### Exercise
Select from the records below every line that has the word "than" in it.

### Record set
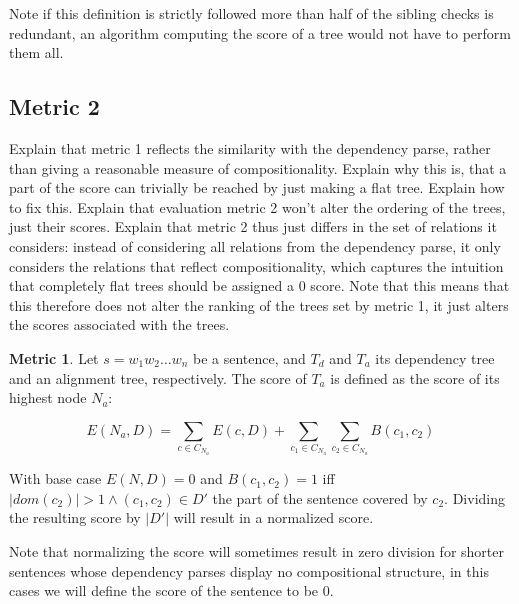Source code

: \documentclass{report}
\theoremstyle{definition}
\newtheorem{metric}{Metric}
\theoremstyle{plain}
\begin{document}
\noindent  Note if this definition is strictly followed more than half of the sibling checks is redundant, an algorithm computing the score of a tree would not have to perform them all.

\subsection{Metric 2}

Explain that metric 1 reflects the similarity with the dependency parse, rather than giving a reasonable measure of compositionality. Explain why this is, that a part of the score can trivially be reached by just making a flat tree. Explain how to fix this. Explain that evaluation metric 2 won't alter the ordering of the trees, just their scores.
Explain that metric 2 thus just differs in the set of relations it considers: instead of considering all relations from the dependency parse, it only considers the relations that reflect compositionality, which captures the intuition that completely flat trees should be assigned a 0 score. Note that this means that this therefore does not alter the ranking of the trees set by metric 1, it just alters the scores associated with the trees.

\begin{metric}\label{m2}
Let $s = w_1 w_2 \dots w_n$ be a sentence, and $T_d$ and $T_a$ its dependency tree and an alignment tree, respectively. The score of $T_a$ is defined as the score of its highest node $N_{a}$:

$$
E(N_a,D) = \sum_{c\in C_{N_a}} E(c,D)+ \sum_{c_1\in C_{N_a}} \sum_{c_2\in C_{N_a}} B(c_1,c_2)
$$

\noindent With base case $E(N,D) = 0$ and $B(c_1,c_2) = 1$ iff  $|dom(c_2)| > 1 \land (c_1,c_2)\in D'$ the part of the sentence covered by $c_2$. Dividing the resulting score by $|D'|$ will result in a normalized score.
\end{metric}

Note that normalizing the score will sometimes result in zero division for shorter sentences whose dependency parses display no compositional structure, in this cases we will define the score of the sentence to be 0.

\end{document}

### Your response
\noindent  Note if this definition is strictly followed more than half of the sibling checks is redundant, an algorithm computing the score of a tree would not have to perform them all.
Explain that metric 1 reflects the similarity with the dependency parse, rather than giving a reasonable measure of compositionality. Explain why this is, that a part of the score can trivially be reached by just making a flat tree. Explain how to fix this. Explain that evaluation metric 2 won't alter the ordering of the trees, just their scores.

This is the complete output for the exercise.